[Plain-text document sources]
*-*-*

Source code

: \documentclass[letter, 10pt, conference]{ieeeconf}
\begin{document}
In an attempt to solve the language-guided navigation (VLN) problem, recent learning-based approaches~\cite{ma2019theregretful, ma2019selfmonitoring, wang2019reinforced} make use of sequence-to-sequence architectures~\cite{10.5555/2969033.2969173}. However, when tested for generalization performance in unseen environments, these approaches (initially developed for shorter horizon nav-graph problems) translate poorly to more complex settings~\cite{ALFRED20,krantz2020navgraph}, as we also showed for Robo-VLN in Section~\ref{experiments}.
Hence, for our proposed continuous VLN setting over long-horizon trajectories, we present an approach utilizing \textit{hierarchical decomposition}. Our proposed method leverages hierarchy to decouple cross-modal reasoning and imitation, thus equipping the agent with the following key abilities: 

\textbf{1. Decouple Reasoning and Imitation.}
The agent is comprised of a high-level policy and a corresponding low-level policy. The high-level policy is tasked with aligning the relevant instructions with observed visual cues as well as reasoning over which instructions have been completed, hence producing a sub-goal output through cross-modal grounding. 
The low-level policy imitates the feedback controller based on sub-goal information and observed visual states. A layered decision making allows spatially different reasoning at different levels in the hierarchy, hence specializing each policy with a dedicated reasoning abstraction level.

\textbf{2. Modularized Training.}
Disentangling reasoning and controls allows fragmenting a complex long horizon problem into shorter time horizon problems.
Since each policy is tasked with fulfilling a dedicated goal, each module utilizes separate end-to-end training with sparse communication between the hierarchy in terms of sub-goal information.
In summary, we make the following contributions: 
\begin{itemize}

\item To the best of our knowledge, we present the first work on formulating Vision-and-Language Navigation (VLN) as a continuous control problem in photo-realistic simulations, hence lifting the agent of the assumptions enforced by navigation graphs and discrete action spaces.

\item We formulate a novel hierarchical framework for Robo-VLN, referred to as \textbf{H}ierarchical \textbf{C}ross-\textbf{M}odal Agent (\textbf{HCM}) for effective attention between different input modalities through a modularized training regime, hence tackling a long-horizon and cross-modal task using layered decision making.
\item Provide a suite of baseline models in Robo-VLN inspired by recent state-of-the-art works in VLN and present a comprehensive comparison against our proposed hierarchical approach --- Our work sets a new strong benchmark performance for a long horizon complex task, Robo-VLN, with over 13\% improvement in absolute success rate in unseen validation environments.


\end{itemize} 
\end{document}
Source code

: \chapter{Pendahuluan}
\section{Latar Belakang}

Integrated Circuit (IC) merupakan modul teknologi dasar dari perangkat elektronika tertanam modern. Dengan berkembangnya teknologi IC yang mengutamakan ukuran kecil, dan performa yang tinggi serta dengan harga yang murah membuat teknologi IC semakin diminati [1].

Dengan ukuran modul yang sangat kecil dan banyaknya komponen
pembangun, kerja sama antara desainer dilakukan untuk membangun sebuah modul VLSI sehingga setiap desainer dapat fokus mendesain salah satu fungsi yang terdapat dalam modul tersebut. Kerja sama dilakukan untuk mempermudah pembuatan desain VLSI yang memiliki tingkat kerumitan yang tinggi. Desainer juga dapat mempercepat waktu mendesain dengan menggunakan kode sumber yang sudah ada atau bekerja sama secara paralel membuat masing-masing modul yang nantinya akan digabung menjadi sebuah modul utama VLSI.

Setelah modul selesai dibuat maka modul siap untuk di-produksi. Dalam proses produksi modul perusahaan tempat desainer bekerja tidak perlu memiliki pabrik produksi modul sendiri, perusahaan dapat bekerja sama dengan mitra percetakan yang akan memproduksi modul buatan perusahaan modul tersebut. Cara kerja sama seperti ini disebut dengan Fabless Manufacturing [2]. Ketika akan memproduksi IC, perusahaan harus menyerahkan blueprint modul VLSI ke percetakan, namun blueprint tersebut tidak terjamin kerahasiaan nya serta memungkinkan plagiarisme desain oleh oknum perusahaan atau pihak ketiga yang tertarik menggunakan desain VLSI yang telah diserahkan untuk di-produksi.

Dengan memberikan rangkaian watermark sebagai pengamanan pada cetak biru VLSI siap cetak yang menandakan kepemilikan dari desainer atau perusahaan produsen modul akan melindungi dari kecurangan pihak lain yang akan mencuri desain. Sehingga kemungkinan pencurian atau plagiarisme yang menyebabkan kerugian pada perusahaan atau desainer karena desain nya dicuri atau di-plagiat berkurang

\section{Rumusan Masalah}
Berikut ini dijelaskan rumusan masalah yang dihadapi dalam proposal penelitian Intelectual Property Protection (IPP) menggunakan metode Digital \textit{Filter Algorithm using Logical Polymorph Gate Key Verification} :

*-*-*

Task statement: Look back at the entries above. Retype the line with "In an attempt", the line with "Hence, for our", and all lines in between.

Solution for this problem:
In an attempt to solve the language-guided navigation (VLN) problem, recent learning-based approaches~\cite{ma2019theregretful, ma2019selfmonitoring, wang2019reinforced} make use of sequence-to-sequence architectures~\cite{10.5555/2969033.2969173}. However, when tested for generalization performance in unseen environments, these approaches (initially developed for shorter horizon nav-graph problems) translate poorly to more complex settings~\cite{ALFRED20,krantz2020navgraph}, as we also showed for Robo-VLN in Section~\ref{experiments}.
Hence, for our proposed continuous VLN setting over long-horizon trajectories, we present an approach utilizing \textit{hierarchical decomposition}. Our proposed method leverages hierarchy to decouple cross-modal reasoning and imitation, thus equipping the agent with the following key abilities: 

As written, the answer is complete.